10The applicant argues he should be removed from the MIG because of chronic pain. To support his argument, he is relying upon the hospital records after the accident, and the clinical notes and records from General Practitioner Dr. Alaa Al-Khafaji.
11The last record included in the applicant’s evidence is dated March 1, 2023, approximately one month after the accident. Although the onus is with the applicant, I was not directed to further or more supportive medical evidence.
12The respondent argues that the applicant is exaggerating his injuries, and that the applicant has suffered sprain and strain type injuries that are consistent with a minor injury. To support their argument, the respondent relies upon a S.44 Insurers Examination conducted by General Practitioner Dr. Kevin Ho, dated December 20, 2024. Dr. Ho stated that the injuries were all minor injuries, that the applicant had achieved maximal recovery, and that the applicant ‘failed several simulation tests, reporting back pain during tests that could not cause strain to the lower back.’
13The applicant is claiming chronic pain, but has not provided a chronic pain diagnosis, or any supporting objective medical evidence suggesting ongoing chronic pain. Furthermore, chronic pain in and of itself does not remove an applicant from the MIG. Rather the test is chronic pain with a functional impairment and I have not been directed to supportive medical evidence which indicates a functional impairment.
14In summary, I have been provided with very limited supportive medical evidence, and no evidence of chronic pain with a functional impairment. Furthermore, the respondent has provided a medical report which indicates that the applicant’s injuries are minor in nature and have achieved maximal medical recovery.
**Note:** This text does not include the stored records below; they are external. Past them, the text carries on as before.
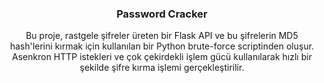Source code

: <h3 align="center"> Password Cracker </h3>

<p align="center">Bu proje, rastgele şifreler üreten bir Flask API ve bu şifrelerin MD5 hash'lerini kırmak için kullanılan bir Python brute-force scriptinden oluşur. Asenkron HTTP istekleri ve çok çekirdekli işlem gücü kullanılarak hızlı bir şekilde şifre kırma işlemi gerçekleştirilir. </p>
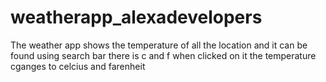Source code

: # weatherapp_alexadevelopers

The weather app shows the temperature of all the location and it can be found using search bar 
there is c and f when clicked on it the temperature cganges to celcius and farenheit
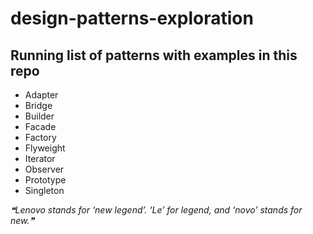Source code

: # design-patterns-exploration

## Running list of patterns with examples in this repo
- Adapter
- Bridge
- Builder
- Facade
- Factory
- Flyweight
- Iterator
- Observer
- Prototype
- Singleton

<!--STARTS_HERE_QUOTE_README-->
<i>❝Lenovo stands for ‘new legend’. ‘Le’ for legend, and ‘novo’ stands for new.❞</i>
<!--ENDS_HERE_QUOTE_README-->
15For these reasons, I find the applicant has not, on the balance of probabilities, met the onus to warrant removal from the MIG.
16As the applicant is being held to the MIG, it is not necessary for me to consider whether the treatment plans are reasonable or necessary.
Interest
17Interest applies on the payment of any overdue benefits pursuant to s. 51 of the Schedule. As no benefits are overdue, no interest is payable.
Award
18The applicant sought an award under s. 10 of Reg. 664. Under s. 10, the Tribunal may grant an award of up to 50 per cent of the total benefits payable if it finds that an insurer unreasonably withheld or delayed the payment of benefits. The applicant is not entitled to an award, because I find the insurer has not unreasonably withheld or delayed the payment of benefits.
ORDER
19The application is dismissed.
i. The applicant is being held to the Minor Injury Guideline.
ii. As the applicant is in the MIG, it is not necessary to consider if the treatment plans in dispute are reasonable and necessary.
iii. Neither interest nor an award are payable.